== Provided entries
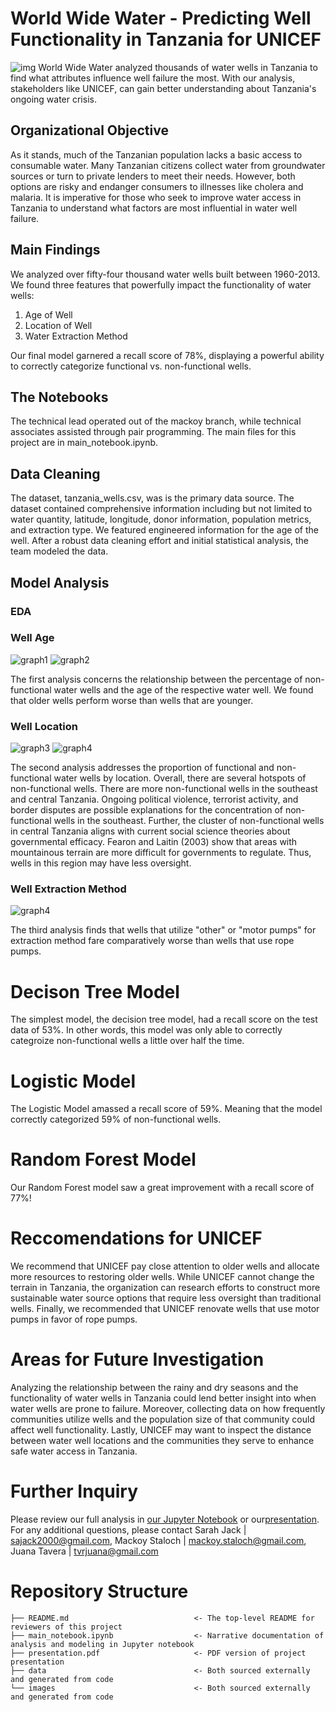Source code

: # World Wide Water - Predicting Well Functionality in Tanzania for UNICEF

![img](./images/image.png)
World Wide Water analyzed thousands of water wells in Tanzania to find what attributes influence well failure the most. With our analysis, stakeholders like UNICEF, can gain better understanding about Tanzania's ongoing water crisis. 

## Organizational Objective
As it stands, much of the Tanzanian population lacks a basic access to consumable water. Many Tanzanian citizens collect water from groundwater sources or turn to private lenders to meet their needs. However, both options are risky and endanger consumers to illnesses like cholera and malaria. It is imperative for those who seek to improve water access in Tanzania to understand what factors are most influential in water well failure.

## Main Findings
We analyzed over fifty-four thousand water wells built between 1960-2013. We found three features that powerfully impact the functionality of water wells: 
1. Age of Well
2. Location of Well
3. Water Extraction Method

Our final model garnered a recall score of 78%, displaying a powerful ability to correctly categorize functional vs. non-functional wells.

## The Notebooks
The technical lead operated out of the mackoy branch, while technical associates assisted through pair programming. The main files for this project are in main_notebook.ipynb. 

## Data Cleaning
The dataset, tanzania_wells.csv, was is the primary data source. The dataset contained comprehensive information including but not limited to water quantity, latitude, longitude, donor information, population metrics, and extraction type. We featured engineered information for the age of the well. After a robust data cleaning effort and initial statistical analysis, the team modeled the data.

## Model Analysis
### EDA
### Well Age 
![graph1](./images/old_wells.png)
![graph2](./images/young_wells.png)

The first analysis concerns the relationship between the percentage of non-functional water wells and the age of the respective water well.
We found that older wells perform worse than wells that are younger. 

### Well Location 
![graph3](./images/well_location.png)
![graph4](./images/choropleth.png)

The second analysis addresses the proportion of functional and non-functional water wells by location. Overall, there are several hotspots of non-functional wells. There are more non-functional wells in the southeast and central Tanzania. Ongoing political violence, terrorist activity, and border disputes are possible explanations for the concentration of non-functional wells in the southeast. Further, the cluster of non-functional wells in central Tanzania aligns with current social science theories about governmental efficacy. Fearon and Laitin (2003) show that areas with mountainous terrain are more difficult for governments to regulate. Thus, wells in this region may have less oversight. 

### Well Extraction Method 
![graph4](./images/extraction_type.png)

The third analysis finds that wells that utilize "other" or "motor pumps" for extraction method fare comparatively worse than wells that use rope pumps.

# Decison Tree Model 
The simplest model, the decision tree model, had a recall score on the test data of 53%. In other words, this model was only able to correctly categroize non-functional wells a little over half the time. 

# Logistic Model 
The Logistic Model amassed a recall score of 59%. Meaning that the model correctly categorized 59% of non-functional wells. 

# Random Forest Model 
Our Random Forest model saw a great improvement with a recall score of 77%! 

# Reccomendations for UNICEF
We recommend that UNICEF pay close attention to older wells and allocate more resources to restoring older wells. While UNICEF cannot change the terrain in Tanzania, the organization can research efforts to construct more sustainable water source options that require less oversight than traditional wells. Finally, we recommended that UNICEF renovate wells that use motor pumps in favor of rope pumps. 

# Areas for Future Investigation
Analyzing the relationship between the rainy and dry seasons and the functionality of water wells in Tanzania could lend better insight into when water wells are prone to failure. Moreover, collecting data on how frequently communities utilize wells and the population size of that community could affect well functionality. Lastly, UNICEF may want to inspect the distance between water well locations and the communities they serve to enhance safe water access in Tanzania. 

# Further Inquiry 
Please review our full analysis in [our Jupyter Notebook](./main_notebook.ipynb) or our[presentation](./presentation.pdf). For any additional questions, please contact Sarah Jack | sajack2000@gmail.com, Mackoy Staloch | mackoy.staloch@gmail.com, Juana Tavera | tvrjuana@gmail.com 

# Repository Structure 
```
├── README.md                            <- The top-level README for reviewers of this project
├── main_notebook.ipynb                  <- Narrative documentation of analysis and modeling in Jupyter notebook
├── presentation.pdf                     <- PDF version of project presentation
├── data                                 <- Both sourced externally and generated from code
└── images                               <- Both sourced externally and generated from code
```
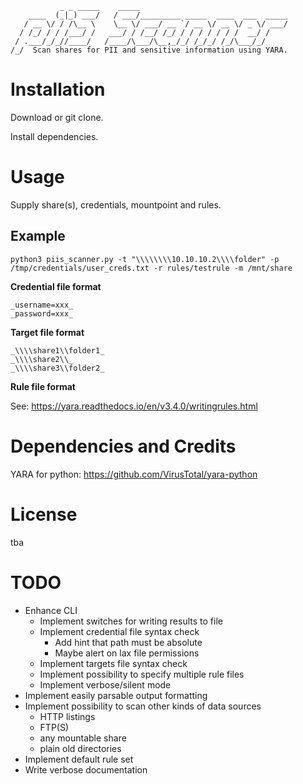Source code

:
 ```
           _ _ _____    _____                                 
    ____  (_|_) ___/   / ___/_________ _____  ____  ___  _____
   / __ \/ / /\__ \    \__ \/ ___/ __ `/ __ \/ __ \/ _ \/ ___/
  / /_/ / / /___/ /   ___/ / /__/ /_/ / / / / / / /  __/ /    
 / .___/_/_//____/   /____/\___/\__,_/_/ /_/_/ /_/\___/_/     
/_/  Scan shares for PII and sensitive information using YARA.
```

# Installation
Download or git clone.

Install dependencies.

# Usage
Supply share(s), credentials, mountpoint and rules.

## Example
```
python3 piis_scanner.py -t "\\\\\\\\10.10.10.2\\\\folder" -p /tmp/credentials/user_creds.txt -r rules/testrule -m /mnt/share
```


**Credential file format**
```
_username=xxx_
_password=xxx_
```



**Target file format**
```
_\\\\share1\\folder1_
_\\\\share2\\_
_\\\\share3\\folder2_
```

**Rule file format**

See: https://yara.readthedocs.io/en/v3.4.0/writingrules.html

# Dependencies and Credits
YARA for python: https://github.com/VirusTotal/yara-python

# License
tba

# TODO
* Enhance CLI
  * Implement switches for writing results to file
  * Implement credential file syntax check
    * Add hint that path must be absolute
    * Maybe alert on lax file permissions
  * Implement targets file syntax check
  * Implement possibility to specify multiple rule files
  * Implement verbose/silent mode
* Implement easily parsable output formatting
* Implement possibility to scan other kinds of data sources
  * HTTP listings
  * FTP(S)
  * any mountable share
  * plain old directories
* Implement default rule set
* Write verbose documentation
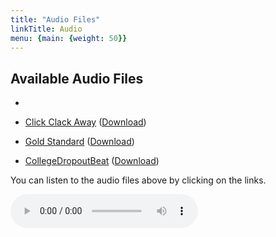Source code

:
 ```yaml
---
title: "Audio Files"
linkTitle: Audio
menu: {main: {weight: 50}}
---
```


## Available Audio Files

- 




- [Click Clack Away](/audio/Click_Clack_Away.mp3) ([Download](/audio/Click_Clack_Away.mp3))
- [Gold Standard](/audio/Gold_Standard.mp3) ([Download](/audio/Gold_Standard.mp3))
- [CollegeDropoutBeat](/audio/CollegeDropoutBeat.mp3) ([Download](/audio/CollegeDropoutBeat.mp3))

You can listen to the audio files above by clicking on the links.

<audio controls>
  <source src="/audio/audio1.mp3" type="audio/mpeg">
  Your browser does not support the audio element.
</audio>

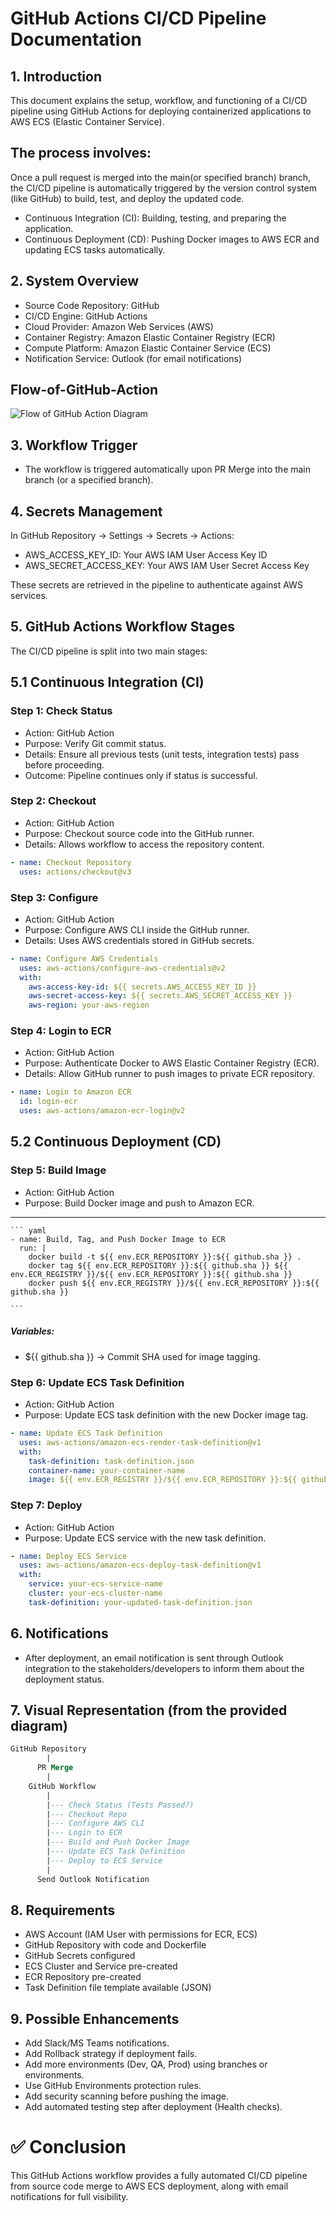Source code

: # GitHub Actions CI/CD Pipeline Documentation
## 1. Introduction
This document explains the setup, workflow, and functioning of a CI/CD pipeline using GitHub Actions for deploying containerized applications to AWS ECS (Elastic Container Service).
## The process involves:
Once a pull request is merged into the main(or specified branch) branch, the CI/CD pipeline is automatically triggered by the version control system (like GitHub) to build, test, and deploy the updated code.
  * Continuous Integration (CI): Building, testing, and preparing the application.
  * Continuous Deployment (CD): Pushing Docker images to AWS ECR and updating ECS tasks automatically.
## 2. System Overview
  * Source Code Repository: GitHub
  * CI/CD Engine: GitHub Actions
  * Cloud Provider: Amazon Web Services (AWS)
  * Container Registry: Amazon Elastic Container Registry (ECR)
  * Compute Platform: Amazon Elastic Container Service (ECS)
  * Notification Service: Outlook (for email notifications)

## Flow-of-GitHub-Action
![Flow of GitHub Action Diagram](Flow-of-GitHub-Actions.png) 
## 3. Workflow Trigger
  * The workflow is triggered automatically upon PR Merge into the main branch (or a specified branch).
   
## 4. Secrets Management
In GitHub Repository → Settings → Secrets → Actions:

* AWS_ACCESS_KEY_ID: Your AWS IAM User Access Key ID
* AWS_SECRET_ACCESS_KEY: Your AWS IAM User Secret Access Key

These secrets are retrieved in the pipeline to authenticate against AWS services.

## 5. GitHub Actions Workflow Stages
 The CI/CD pipeline is split into two main stages:
 ## 5.1 Continuous Integration (CI)
 
 ### Step 1: Check Status
  *  Action: GitHub Action
  *  Purpose: Verify Git commit status.
  *  Details: Ensure all previous tests (unit tests, integration tests) pass before proceeding.
  *  Outcome: Pipeline continues only if status is successful.
    
 ### Step 2: Checkout
  * Action: GitHub Action
 * Purpose: Checkout source code into the GitHub runner.
 * Details: Allows workflow to access the repository content.
   

 ``` yaml 
 - name: Checkout Repository
   uses: actions/checkout@v3
   ```
### Step 3: Configure
 * Action: GitHub Action
 * Purpose: Configure AWS CLI inside the GitHub runner.
 * Details: Uses AWS credentials stored in GitHub secrets.

``` yaml
- name: Configure AWS Credentials
  uses: aws-actions/configure-aws-credentials@v2
  with:
    aws-access-key-id: ${{ secrets.AWS_ACCESS_KEY_ID }}
    aws-secret-access-key: ${{ secrets.AWS_SECRET_ACCESS_KEY }}
    aws-region: your-aws-region
```
### Step 4: Login to ECR
  * Action: GitHub Action
  * Purpose: Authenticate Docker to AWS Elastic Container Registry (ECR).
  * Details: Allow GitHub runner to push images to private ECR repository.

``` yaml
- name: Login to Amazon ECR
  id: login-ecr
  uses: aws-actions/amazon-ecr-login@v2
```

## 5.2 Continuous Deployment (CD)
### Step 5: Build Image

  * Action: GitHub Action
  * Purpose: Build Docker image and push to Amazon ECR.
---
    ``` yaml
    - name: Build, Tag, and Push Docker Image to ECR
      run: |
        docker build -t ${{ env.ECR_REPOSITORY }}:${{ github.sha }} .
        docker tag ${{ env.ECR_REPOSITORY }}:${{ github.sha }} ${{ env.ECR_REGISTRY }}/${{ env.ECR_REPOSITORY }}:${{ github.sha }}
        docker push ${{ env.ECR_REGISTRY }}/${{ env.ECR_REPOSITORY }}:${{ github.sha }}
    
    ```
##### Variables:
   *  ${{ github.sha }} → Commit SHA used for image tagging.
  
### Step 6: Update ECS Task Definition
  
  * Action: GitHub Action
  *  Purpose: Update ECS task definition with the new Docker image tag.
``` yaml
- name: Update ECS Task Definition
  uses: aws-actions/amazon-ecs-render-task-definition@v1
  with:
    task-definition: task-definition.json
    container-name: your-container-name
    image: ${{ env.ECR_REGISTRY }}/${{ env.ECR_REPOSITORY }}:${{ github.sha }}
```
### Step 7: Deploy
  * Action: GitHub Action
  * Purpose: Update ECS service with the new task definition.
``` yaml
- name: Deploy ECS Service
  uses: aws-actions/amazon-ecs-deploy-task-definition@v1
  with:
    service: your-ecs-service-name
    cluster: your-ecs-cluster-name
    task-definition: your-updated-task-definition.json
```

## 6. Notifications
 * After deployment, an email notification is sent through Outlook integration to the stakeholders/developers to inform them about the deployment status.

## 7. Visual Representation (from the provided diagram)
``` sql
GitHub Repository
        |
      PR Merge
        |
    GitHub Workflow
        |
        |--- Check Status (Tests Passed?)
        |--- Checkout Repo
        |--- Configure AWS CLI
        |--- Login to ECR
        |--- Build and Push Docker Image
        |--- Update ECS Task Definition
        |--- Deploy to ECS Service
        |
      Send Outlook Notification
```

## 8. Requirements
* AWS Account (IAM User with permissions for ECR, ECS)
* GitHub Repository with code and Dockerfile
* GitHub Secrets configured
* ECS Cluster and Service pre-created
* ECR Repository pre-created
* Task Definition file template available (JSON)

## 9. Possible Enhancements
* Add Slack/MS Teams notifications.
* Add Rollback strategy if deployment fails.
* Add more environments (Dev, QA, Prod) using branches or environments.
* Use GitHub Environments protection rules.
* Add security scanning before pushing the image.
* Add automated testing step after deployment (Health checks).

# ✅ Conclusion
This GitHub Actions workflow provides a fully automated CI/CD pipeline from source code merge to AWS ECS deployment, along with email notifications for full visibility.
====
▸ What you need to do
Look through the entries for lines containing the word "Logistic" and return each one.

▸ Solution
# Logistic Model 
The Logistic Model amassed a recall score of 59%. Meaning that the model correctly categorized 59% of non-functional wells. 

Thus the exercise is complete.